Fino a quel momento gli OOPP avevano costituito la cosiddetta risposta terapeutica alle malattie mentali. Il problema che si era venuto a creare, secondo Basaglia e i suoi seguaci, era costituito dal fatto che l’OP, da luogo di cura, si era trasformato in luogo di detenzione e di imbarbarimento e che, pertanto, andasse chiuso.
Cosa dice Camillo Langone
Ora Camillo Langone ci spiega che, così facendo, la Legge Basaglia ha attribuito tutto il peso dell’assistenza e della cura dei pazienti psichiatrici ai familiari.
Pertanto chiede che vengano riaperti i manicomi, con il fine di redistribuire il peso dell’assistenza che, attualmente, pesa principalmente sulle famiglie, trasferendolo sugli Ospedali Psichiatrici stessi.

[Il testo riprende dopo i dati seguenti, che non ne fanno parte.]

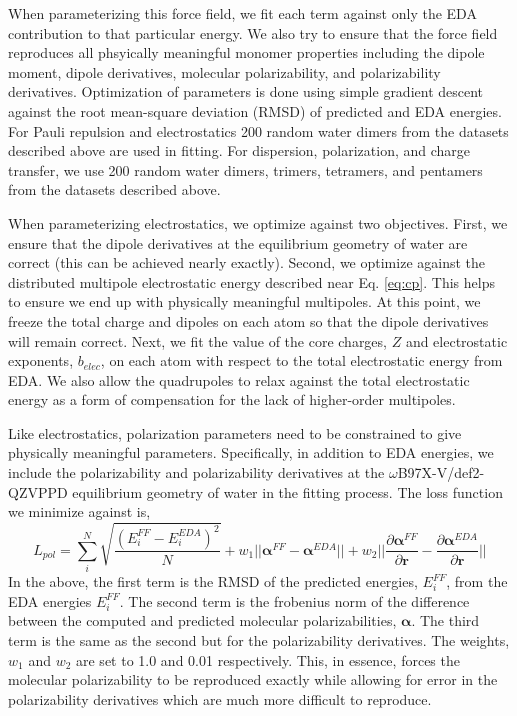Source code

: \documentclass[journal=jacsat,manuscript=article]{achemso}
\begin{document}
When parameterizing this force field, we fit each term against only the EDA contribution
to that particular energy. We also try to ensure that the force field reproduces
all phsyically meaningful monomer properties including the dipole moment, dipole derivatives,
molecular polarizability, and polarizability derivatives. Optimization of parameters is done using simple gradient descent
against the root mean-square deviation (RMSD) of predicted and EDA energies.
For Pauli repulsion and electrostatics 200 random water dimers from the datasets
described above are used in fitting. For dispersion, polarization, and charge transfer, we use
200 random water dimers, trimers, tetramers, and pentamers from the datasets described above.

When parameterizing electrostatics, we optimize against two objectives. First, we ensure
that the dipole derivatives at the equilibrium geometry of water are correct (this can be achieved
nearly exactly). Second, we optimize against the distributed multipole electrostatic energy described
near Eq. \ref{eq:cp}. This helps to ensure we end up with physically meaningful multipoles.
At this point, we freeze the total charge and dipoles on each atom so that the dipole derivatives
will remain correct. Next, we fit the value of the core charges, $Z$ and electrostatic exponents, $b_{elec}$, on each atom
with respect to the total electrostatic energy from EDA. We also allow the quadrupoles to relax
against the total electrostatic energy as a form of compensation for the lack of higher-order multipoles.

Like electrostatics, polarization parameters need to be constrained to give physically meaningful
parameters. Specifically, in addition to EDA energies, we include the polarizability and polarizability derivatives
at the $\omega$B97X-V/def2-QZVPPD equilibrium geometry of water in the fitting process.
The loss function we minimize against is,
\begin{equation}
  L_{pol}=\sum_{i}^{N} \sqrt{\frac{(E_i^{FF}-E_i^{EDA})^2}{N}} + w_1||\bm{\alpha}^{FF}-\bm{\alpha}^{EDA}||+w_2||\frac{\partial\bm{\alpha}^{FF}}{\partial \bm{r}}-\frac{\partial\bm{\alpha}^{EDA}}{\partial \bm{r}}||
\label{eq:pol_loss}
\end{equation}
\noindent
In the above, the first term is the RMSD of the predicted energies, $E_i^{FF}$, from the
EDA energies $E_i^{FF}$. The second term is the frobenius norm of the difference between the
computed and predicted molecular polarizabilities, $\bm{\alpha}$. The third term is the same as
the second but for the polarizability derivatives. The weights, $w_1$ and $w_2$ are set to
1.0 and 0.01 respectively. This, in essence, forces the molecular polarizability to be
reproduced exactly while allowing for error in the polarizability derivatives which are much
more difficult to reproduce.
\end{document}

Dicendo che procedere in questo modo renderebbe meno gravoso per tutte le persone coinvolte, a cominciare dai familiari stretti del malato, seguitare a vivere.

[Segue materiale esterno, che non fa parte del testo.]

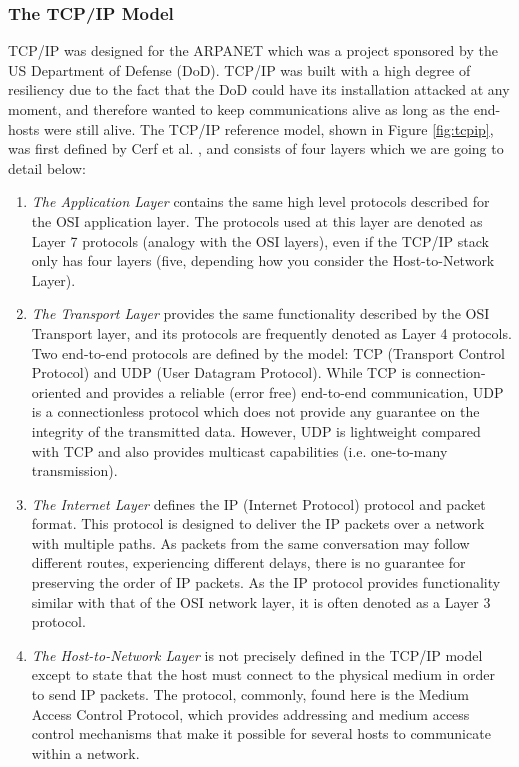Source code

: \subsubsection{The TCP/IP Model}

TCP/IP was designed for the ARPANET which was a project sponsored by the US Department of Defense (DoD). TCP/IP was built with a high degree of resiliency due to the fact that the DoD could have its installation attacked at any moment, and therefore wanted to keep communications alive as long as the end-hosts were still alive. The TCP/IP reference model, shown in Figure \ref{fig:tcpip}, was first defined by Cerf et al. \cite{CerfKahn}, and consists of four layers which we are going to detail below:


\begin{enumerate}

 \item \textit{The Application Layer} contains the same high level protocols described for the OSI application layer. The protocols used at this layer are denoted as Layer 7 protocols (analogy with the OSI layers), even if the TCP/IP stack only has four layers (five, depending how you consider the Host-to-Network 
Layer).

 \item \textit{The Transport Layer} provides the same functionality described by the OSI Transport layer, and its protocols are frequently denoted as Layer 4 protocols. Two end-to-end protocols are defined by the model: TCP (Transport Control Protocol) and UDP (User Datagram Protocol). While TCP is connection-oriented and provides a reliable (error free) end-to-end communication, UDP is a connectionless protocol which does not provide any guarantee on the integrity of the transmitted data. However, UDP is lightweight compared with TCP and also provides multicast capabilities (i.e. one-to-many transmission).


 \item \textit{The Internet Layer} defines the IP (Internet Protocol) protocol and packet format. This protocol is designed to deliver the IP packets over a network with multiple paths. As packets from the same conversation may follow different routes, experiencing different delays, there is no guarantee for preserving the order of IP packets. As the IP protocol provides functionality similar with that of the OSI network layer, it is often denoted as a Layer 3 protocol.


 \item \textit{The Host-to-Network Layer} is not precisely defined in the TCP/IP model except to state that the host must connect to the physical medium in order to send IP packets. The protocol, commonly, found here is the Medium Access Control Protocol, which provides addressing and medium access control mechanisms that make it possible for several hosts to communicate within a network.

\end{enumerate}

Secondo lui, se si facesse in questo modo, starebbero meglio tutti.
Il mio pensiero riguardo la riapertura dei manicomi
Io credo che questa affermazione sia errata in primo luogo dal punto di vista umano: visto che i pazienti starebbero sicuramente molto peggio di come stanno adesso, se fossero nuovamente segregati nei manicomi. E che lo sia dal punto di vista scientifico, in particolare per quanto riguarda gli apporti derivanti dagli studi neuro-scientifici degli ultimi trenta anni.
In base a quanto brillantemente riassunto da Allan Schore, nel suo libro: “La psicoterapia con l’emisfero destro”, lo sviluppo equilibrato dell’uomo è legato al rapporto con il proprio care-giver, generalmente la mamma. In particolare si è potuto osservare che il rapporto è reciproco fin da quando il bambino ha due mesi e che la qualità del rapporto stesso si basa sugli scambi emotivi presenti tra i due in primis e, successivamente, anche del padre e che tutto ciò si svolge nei primi tre anni fondamentalmente in base alle emozioni che vengono scambiate tra le aree sottocorticali, l’amigdala in particolare e l’emisfero destro della madre e le aree corrispondenti del figlio.

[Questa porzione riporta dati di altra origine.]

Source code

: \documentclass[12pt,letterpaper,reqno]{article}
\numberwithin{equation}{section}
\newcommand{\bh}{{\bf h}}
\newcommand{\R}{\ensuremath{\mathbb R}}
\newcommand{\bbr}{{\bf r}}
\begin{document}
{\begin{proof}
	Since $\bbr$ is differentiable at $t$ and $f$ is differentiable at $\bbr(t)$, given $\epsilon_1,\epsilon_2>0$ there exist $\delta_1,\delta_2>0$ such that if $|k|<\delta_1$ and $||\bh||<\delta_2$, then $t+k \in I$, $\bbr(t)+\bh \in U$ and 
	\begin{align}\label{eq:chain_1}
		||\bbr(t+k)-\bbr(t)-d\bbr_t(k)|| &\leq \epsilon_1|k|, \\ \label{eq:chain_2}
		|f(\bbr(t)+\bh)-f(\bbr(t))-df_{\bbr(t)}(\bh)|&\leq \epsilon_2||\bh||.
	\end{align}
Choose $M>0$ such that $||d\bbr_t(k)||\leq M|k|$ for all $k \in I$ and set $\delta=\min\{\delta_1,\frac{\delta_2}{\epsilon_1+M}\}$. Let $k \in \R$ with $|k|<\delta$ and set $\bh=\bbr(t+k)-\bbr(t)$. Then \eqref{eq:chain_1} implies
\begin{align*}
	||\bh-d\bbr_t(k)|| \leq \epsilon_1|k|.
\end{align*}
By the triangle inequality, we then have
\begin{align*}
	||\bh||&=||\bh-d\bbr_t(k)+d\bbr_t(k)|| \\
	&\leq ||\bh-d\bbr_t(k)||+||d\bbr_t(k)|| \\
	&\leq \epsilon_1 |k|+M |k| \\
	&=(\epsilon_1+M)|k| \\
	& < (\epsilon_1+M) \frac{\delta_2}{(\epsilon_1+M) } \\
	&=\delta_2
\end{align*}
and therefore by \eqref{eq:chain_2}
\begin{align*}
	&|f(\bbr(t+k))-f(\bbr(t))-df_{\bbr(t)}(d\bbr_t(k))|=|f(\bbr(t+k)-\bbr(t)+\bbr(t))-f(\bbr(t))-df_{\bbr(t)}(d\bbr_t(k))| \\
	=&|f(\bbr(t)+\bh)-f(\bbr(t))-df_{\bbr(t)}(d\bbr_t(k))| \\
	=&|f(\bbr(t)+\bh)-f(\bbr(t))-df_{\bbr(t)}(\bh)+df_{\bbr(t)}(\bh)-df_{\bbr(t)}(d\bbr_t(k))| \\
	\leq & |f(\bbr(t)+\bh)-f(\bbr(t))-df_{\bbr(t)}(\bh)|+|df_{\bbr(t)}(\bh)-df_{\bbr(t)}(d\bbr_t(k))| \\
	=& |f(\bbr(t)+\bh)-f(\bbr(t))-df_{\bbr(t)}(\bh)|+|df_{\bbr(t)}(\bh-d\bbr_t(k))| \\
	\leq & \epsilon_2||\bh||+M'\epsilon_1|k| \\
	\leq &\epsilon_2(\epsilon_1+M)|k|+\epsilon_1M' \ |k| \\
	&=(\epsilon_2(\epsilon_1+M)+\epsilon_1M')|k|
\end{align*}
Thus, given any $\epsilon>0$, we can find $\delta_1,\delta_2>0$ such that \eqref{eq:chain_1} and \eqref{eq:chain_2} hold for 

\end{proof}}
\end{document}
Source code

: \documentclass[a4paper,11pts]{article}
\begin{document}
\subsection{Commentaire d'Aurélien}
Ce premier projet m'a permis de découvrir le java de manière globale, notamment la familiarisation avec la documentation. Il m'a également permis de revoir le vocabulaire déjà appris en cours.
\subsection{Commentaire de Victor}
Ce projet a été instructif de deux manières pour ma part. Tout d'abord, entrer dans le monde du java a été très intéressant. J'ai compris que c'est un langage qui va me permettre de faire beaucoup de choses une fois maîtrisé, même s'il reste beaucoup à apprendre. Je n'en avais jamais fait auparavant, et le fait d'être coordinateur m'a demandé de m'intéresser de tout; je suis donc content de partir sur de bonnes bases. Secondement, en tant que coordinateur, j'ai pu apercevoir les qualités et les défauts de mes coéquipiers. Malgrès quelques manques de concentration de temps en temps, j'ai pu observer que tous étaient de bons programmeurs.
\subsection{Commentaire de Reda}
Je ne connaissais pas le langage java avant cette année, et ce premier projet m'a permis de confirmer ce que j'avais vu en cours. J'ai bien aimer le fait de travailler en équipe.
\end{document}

Dunque i problemi mentali non stanno dentro una persona ma nel rapporto tra due persone.
Tanto che, per curare una persona, il suo terapeuta deve essere in grado di entrare in relazione con il paziente attraverso il proprio emisfero destro.
Tutto questo significa che pensare di risolvere il problema della malattia mentale attraverso il ricovero-segregazione dei pazienti in OP è profondamente antistorica.
Cinquanta anni fa, le psicoterapie, tra cui la psicoanalisi in primis, avevano sottolineato che la sofferenza mentale andasse inquadrata intersoggettivamente, sia per la sua comprensione, sia per la sua cura. Ma la psicoanalisi e le altre psicoterapie deducevano questa convinzione sulla base di evidenze cliniche. Oggi, dalle Neuroscienze sappiamo che le cose stanno così dal punto di vista scientifico.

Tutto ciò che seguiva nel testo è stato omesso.